Constructive Conservation in Practice
 

Constructive Conservation in Practice

Foreword

We all have a relationship with historic places.  They are part of our evolving cultural heritage and they reflect the nature and history of the communities that created them.  They add distinctiveness, meaning and quality to the places in which we live, providing a sense of continuity and a source of identity.  Historic places are also social and economic assets.  Knowing accurately and objectively where their historic significance lies helps us determine how they can be adapted without losing what makes them special. 

English Heritage has developed excellent methods of doing this and is sharing these with conservation, planning and development professionals.  Our aim is to help everyone identify the heritage values of historic places early in the development process, and be specific about how they might accommodate the changes that will keep them in use, and so secure their future.
 
Historic places have to be understood as assets if the benefits that can be gained through new investment are to be realised.  Our Conservation Principles provide a robust framework in which to understand and value a site.  When combined with English Heritage collaboration with local authorities and developers at the very earliest stages of a project, this understanding becomes the starting point for successful conservation-led development of historic places.
 
A few years ago we published the first volume of this series, Shared Interest (2006).  It championed successful schemes that involved developers working with heritage professionals to exploit the commercial potential of historic places.  Since then there have been even more successes.  Our constructive approach to conservation is being increasingly adopted by other public agencies and in particular by local planning authorities, who are usually, and rightly, the first point of contact for developers seeking to make changes to historic places.
 
This second volume of exemplary conservation-led projects is offered to stimulate greater awareness of constructive conservation and to increase confidence in the use of historic places to support regeneration, place-making and community development.  The cases chosen demonstrate the essential role of enlightened local authorities, with the necessary skills and confidence among both staff and Members, in bringing the ideas of talented architects and insightful developers to a successful conclusion.  I am sure that everyone will be inspired by the case studies we present here.  The combination of confidence and knowledge they display will help us all to capture the investment necessary to continue the story of precious places like these.

Steve Bee

Steven Bee
Director of Planning and Development
English Heritage

 

Constructive Conservation

Constructive Conservation is the broad term adopted by English Heritage for a positive and collaborative approach to conservation that focuses on actively managing change.

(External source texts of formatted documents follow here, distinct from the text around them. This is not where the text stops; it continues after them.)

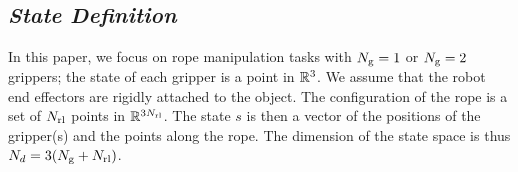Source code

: \subsection{\textit{State Definition}}

In this paper, we focus on rope manipulation tasks with $N_\text{g}=1$ or $N_\text{g}=2$ grippers; the state of each gripper is a point in $\mathbb{R}^3$. We assume that the robot end effectors are rigidly attached to the object. The configuration of the rope is a set of $N_\text{rl}$ points in $\mathbb{R}^{3N_\text{rl}}$. The state $s$ is then a vector of the positions of the gripper(s) and the points along the rope. The dimension of the state space is thus $N_d = 3 (N_\text{g} + N_\text{rl} )$.
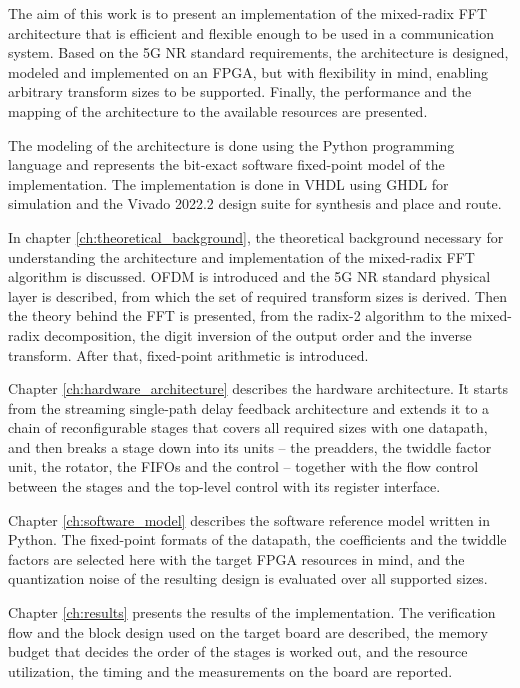 \documentclass[a4paper,12pt, master]{etf}
\begin{document}
The aim of this work is to present an implementation of the mixed-radix FFT architecture that is efficient and flexible enough to be used in a communication system. Based on the 5G NR standard requirements, the architecture is designed, modeled and implemented on an FPGA, but with flexibility in mind, enabling arbitrary transform sizes to be supported. Finally, the performance and the mapping of the architecture to the available resources are presented.

The modeling of the architecture is done using the Python programming language and represents the bit-exact software fixed-point model of the implementation. The implementation is done in VHDL using GHDL for simulation and the Vivado 2022.2 design suite for synthesis and place and route.

In chapter \ref{ch:theoretical_background}, the theoretical background necessary for understanding the architecture and implementation of the mixed-radix FFT algorithm is discussed. OFDM is introduced and the 5G NR standard physical layer is described, from which the set of required transform sizes is derived. Then the theory behind the FFT is presented, from the radix-2 algorithm to the mixed-radix decomposition, the digit inversion of the output order and the inverse transform. After that, fixed-point arithmetic is introduced.

Chapter \ref{ch:hardware_architecture} describes the hardware architecture. It starts from the streaming single-path delay feedback architecture and extends it to a chain of reconfigurable stages that covers all required sizes with one datapath, and then breaks a stage down into its units -- the preadders, the twiddle factor unit, the rotator, the FIFOs and the control -- together with the flow control between the stages and the top-level control with its register interface.

Chapter \ref{ch:software_model} describes the software reference model written in Python. The fixed-point formats of the datapath, the coefficients and the twiddle factors are selected here with the target FPGA resources in mind, and the quantization noise of the resulting design is evaluated over all supported sizes.

Chapter \ref{ch:results} presents the results of the implementation. The verification flow and the block design used on the target board are described, the memory budget that decides the order of the stages is worked out, and the resource utilization, the timing and the measurements on the board are reported.
\end{document}
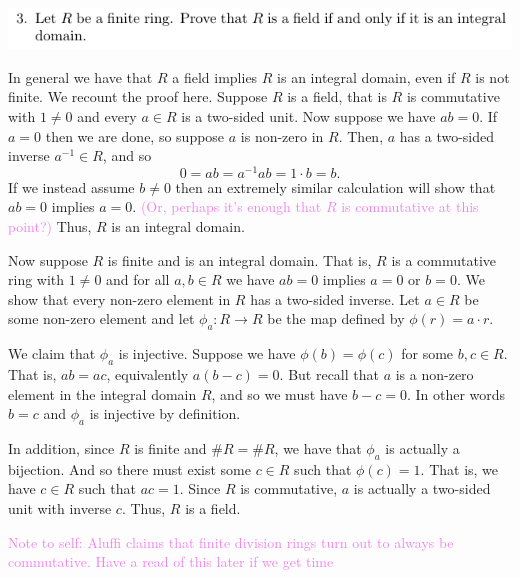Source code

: \documentclass[12pt,letterpaper,boxed]{hmcpset}
\newcommand{\wg}[1]{\textcolor{violet}{#1}}
\newcommand{\inv}{^{-1}}
\begin{document}
\newpage


\begin{problem}
	\includegraphics[scale=0.8]{3.png}
	\hfill
\end{problem}
\begin{solution}
In general we have that $R$ a field implies $R$ is an integral domain,
even if $R$ is not finite. We recount the proof here.
Suppose $R$ is a field, that is $R$ is commutative with $1 \neq 0$ and
every $a \in R$ is a two-sided unit. Now suppose we have $ab = 0$.
If $a = 0$ then we are done, so suppose 
$a$ is non-zero in
$R$. Then, $a$ has a two-sided inverse $a\inv \in R$, and so \[
	0 = ab = a\inv a b = 1 \cdot b = b.
\]
If we instead assume $b \neq 0$ then 
an extremely similar calculation will show that $ab = 0$ implies $a =
0$. \wg{(Or, perhaps it's enough that $R$ is commutative at this
point?)} 
Thus, $R$ is an integral domain.

Now suppose $R$ is finite and is an integral domain. That is, $R$ is a
commutative ring with $1 \neq 0$ and for all $a,b \in R$ we have $ab =
0$ implies $a = 0$ or $b = 0$. We show that every non-zero element in
$R$ has a two-sided inverse.
Let $a \in R$ be some non-zero element and let $\phi_a: R \to R$ be
the map defined by $\phi(r) = a\cdot r$. 

We claim that $\phi_a$ is
injective. Suppose we have $\phi(b) = \phi(c)$ for some $b,c \in R$.
That is, $ab = ac$, equivalently $a(b-c)= 0$. But recall that $a$ is a
non-zero element in the integral domain $R$, and so we must have $b-c = 0$. In
other words $b = c$ and $\phi_a$ is injective by definition.

In addition, since $R$ is finite and $\# R = \# R$, we have that
$\phi_a$ is actually a bijection. And so there must exist some $c \in
R$ such that $\phi(c) = 1$. That is, we have $c \in R$ such that $a c
= 1$. Since $R$ is commutative, $a$ is actually a two-sided unit with
inverse $c$. Thus, $R$ is a field.

\wg{Note to self: Aluffi claims that finite division rings turn out to
always be commutative. Have a read of this later if we get time}
\end{solution}

\newpage

\end{document}
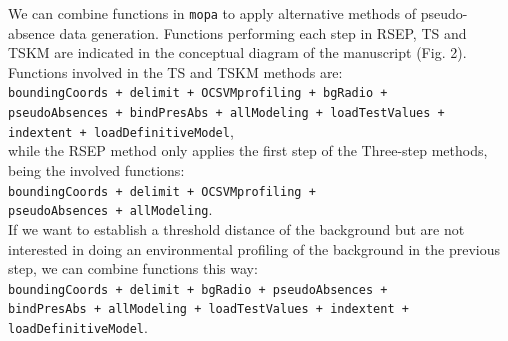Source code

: \documentclass[10pt,a4paper]{article}\usepackage[]{graphicx}\usepackage[]{color}
\begin{document}
% 
% 

We can combine functions in \texttt{mopa} to apply alternative methods of pseudo-absence data generation. 
Functions performing each step in RSEP, TS and TSKM are indicated in the conceptual diagram of the manuscript (Fig. 2). Functions involved in the TS and TSKM methods are:\\

  \texttt{boundingCoords + delimit + OCSVMprofiling + bgRadio + \\
  pseudoAbsences + bindPresAbs + allModeling + loadTestValues +\\
  indextent + loadDefinitiveModel},\\  

while the RSEP method only applies the first step of the Three-step methods, being the involved functions:\\

  \texttt{boundingCoords + delimit + OCSVMprofiling + \\
  pseudoAbsences + allModeling}. \\
 
If we want to establish a threshold distance of the background but are not interested in doing an environmental profiling of the background in the previous step, we can combine functions this way:\\

  \texttt{boundingCoords + delimit + bgRadio + pseudoAbsences +\\ 
  bindPresAbs + allModeling + loadTestValues + indextent +\\
  loadDefinitiveModel}.
\end{document}
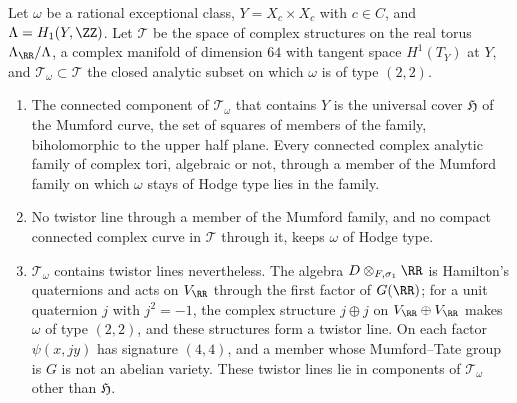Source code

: \begin{proposition}\label{prop:notwistor}
Let $\omega$ be a rational exceptional class, $Y=X_{c}\times X_{c}$ with
$c\in C$, and $\Lambda=H_{1}(Y,\ZZ)$. Let $\mathcal{T}$ be the space of
complex structures on the real torus $\Lambda_{\RR}/\Lambda$, a complex
manifold of dimension $64$ with tangent space $H^{1}(T_{Y})$ at $Y$, and
$\mathcal{T}_{\omega}\subset\mathcal{T}$ the closed analytic subset on which
$\omega$ is of type $(2,2)$.
\begin{enumerate}[label=\textup{(\roman*)},leftmargin=2.6em,itemsep=2pt]
\item The connected component of $\mathcal{T}_{\omega}$ that contains $Y$ is
  the universal cover $\mathfrak{H}$ of the Mumford curve, the set of
  squares of members of the family, biholomorphic to the upper half plane.
  Every connected complex analytic family of complex tori, algebraic or not,
  through a member of the Mumford family on which $\omega$ stays of Hodge
  type lies in the family.
\item No twistor line through a member of the Mumford family, and no compact
  connected complex curve in $\mathcal{T}$ through it, keeps $\omega$ of
  Hodge type.
\item $\mathcal{T}_{\omega}$ contains twistor lines nevertheless. The algebra
  $D\otimes_{F,\sigma_{1}}\RR$ is Hamilton's quaternions and acts on
  $V_{\RR}$ through the first factor of $G(\RR)$; for a unit quaternion $j$
  with $j^{2}=-1$, the complex structure $j\oplus j$ on $V_{\RR}\oplus
  V_{\RR}$ makes $\omega$ of type $(2,2)$, and these structures form a twistor
  line. On each factor $\psi(x,jy)$ has signature $(4,4)$, and a member whose
  Mumford--Tate group is $G$ is not an abelian variety. These twistor lines
  lie in components of $\mathcal{T}_{\omega}$ other than $\mathfrak{H}$.
\end{enumerate}
\end{proposition}

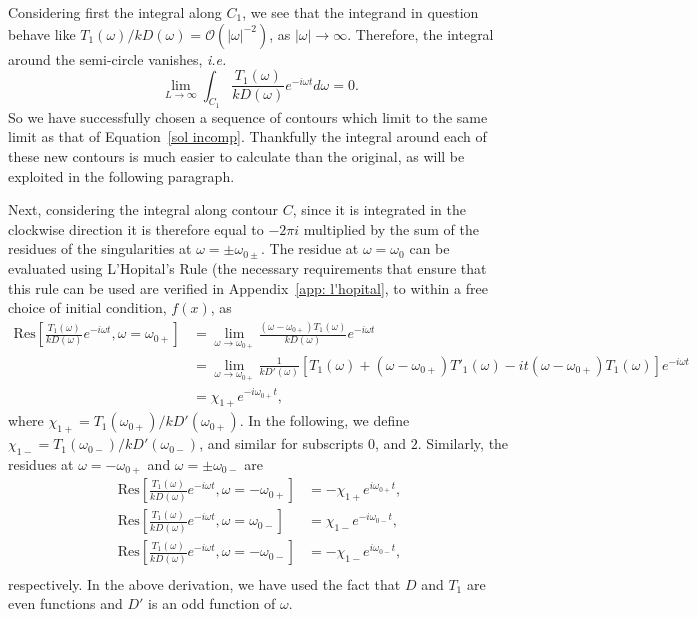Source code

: \documentclass{aastex61}
\begin{document}
Considering first the integral along $C_1$, we see that the integrand in question behave like $T_1(\omega)/kD(\omega) = \mathcal{O}(|\omega|^{-2})$, as $|\omega| \to \infty$. Therefore, the integral around the semi-circle vanishes, \textit{i.e.}
\begin{equation}
\lim_{L \to \infty} \int_{C_1} \frac{T_1(\omega)}{kD(\omega)} e^{-i\omega t} d\omega = 0.
\end{equation}
So we have successfully chosen a sequence of contours which limit to the same limit as that of Equation~\eqref{sol incomp}. Thankfully the integral around each of these new contours is much easier to calculate than the original, as will be exploited in the following paragraph.

Next, considering the integral along contour $C$, since it is integrated in the clockwise direction it is therefore equal to $-2\pi i$ multiplied by the sum of the residues of the singularities at $\omega = \pm \omega_{0\pm}$. The residue at $\omega = \omega_0$ can be evaluated using L'Hopital's Rule (the necessary requirements that ensure that this rule can be used are verified in Appendix~\ref{app: l'hopital}, to within a free choice of initial condition, $f(x)$, as
\begin{align}
\mathrm{Res}\left[\frac{T_1(\omega)}{kD(\omega)}e^{-i\omega t}, \omega = \omega_{0+} \right] &= 
\lim_{\omega \to \omega_{0+}} \frac{(\omega - \omega_{0+})T_1(\omega)}{kD(\omega)} e^{-i\omega t} \\ 
&= \lim_{\omega \to \omega_{0+}} \frac{1}{kD'(\omega)} [T_1(\omega) + (\omega - \omega_{0+})T'_1(\omega) - it(\omega - \omega_{0+})T_1(\omega)]e^{-i\omega t} \\
&= \chi_{1+} e^{-i\omega_{0+} t},
\end{align}
where $\chi_{1+} = T_1(\omega_{0+}) / kD'(\omega_{0+})$. In the following, we define $\chi_{1-} = T_1(\omega_{0-}) / kD'(\omega_{0-})$, and similar for subscripts $0$, and $2$. Similarly, the residues at $\omega = -\omega_{0+}$ and $\omega = \pm\omega_{0-}$ are
\begin{align}
\mathrm{Res}\left[\frac{T_1(\omega)}{kD(\omega)}e^{-i\omega t}, \omega = -\omega_{0+} \right] &= -\chi_{1+} e^{i\omega_{0+} t}, \\
\mathrm{Res}\left[\frac{T_1(\omega)}{kD(\omega)}e^{-i\omega t}, \omega = \omega_{0-} \right] &= \chi_{1-} e^{-i\omega_{0-} t}, \\
\mathrm{Res}\left[\frac{T_1(\omega)}{kD(\omega)}e^{-i\omega t}, \omega = -\omega_{0-} \right] &= -\chi_{1-} e^{i\omega_{0-} t}, \\
\end{align}
respectively. In the above derivation, we have used the fact that $D$ and $T_1$ are even functions and $D'$ is an odd function of $\omega$.
\end{document}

The aim is to recognise and reinforce the historic significance of places, while accommodating the changes necessary to ensure their continued use and enjoyment.

Conservation Principles

At the heart of this, indeed at the heart of all that English Heritage does, are the Conservation Principles, policies and guidance for the sustainable management of the historic environment, published and formally adopted in 2008. These are not new to English Heritage but are a codification of our best practice. The Principles ensure consistency across our professional conservation advice and enable all others to see the basis on which we make judgements

The Principles acknowledge that we all engage with the historic places in which we live and work, and that we also share a responsibility for them. The Principles also underline the importance of a systematic and consistent approach to conservation.  In order to provide this consistency, we are guided by a values-based approach to assessing heritage significance. This is our starting point for managing change to historic places. 

Our all-embracing set of heritage values are grouped into four main categories: historic, aesthetic, communal and evidential. These can be used by anyone as a checklist to ensure that they have identified all aspects of the heritage value that might be ascribed to a place. Using these categories allows a precise recognition of a site’s varying levels of significance and offers an objective way of assessing the scope for new intervention. Parts which have lesser heritage significance might in some cases be adapted or replaced to encourage new or continued use. This can trigger the investment that will secure and sustain the future of those parts that are of high significance.

Local Authority support

English Heritage will continue to offer guidance and training for all involved in making changes to historic places, and through our HELM (Historic Environment Local Management) website and events programme, we will help increase local capacity and capability in constructive conservation.

Confidence is a really important element of constructive conservation, as is evident in the examples that follow: the confidence to enhance as well as to protect; to see the essence of a scheme; to distinguish the relative values embodied by a historic place; and to find creative solutions to seemingly intractable problems. We hope that these examples will inspire those local authorities that have not yet embraced the constructive conservation approach to search out the opportunities for it that lie within their own communities, and release the potential that may be locked up in historic places.

A good start in the hunt for such opportunities should be the Heritage at Risk Register, also launched by English Heritage in 2008. This is has become a national register of historically significant places that are in danger of being lost unless we all take a constructive approach to their future. Several case studies in this volume present models for ways forward.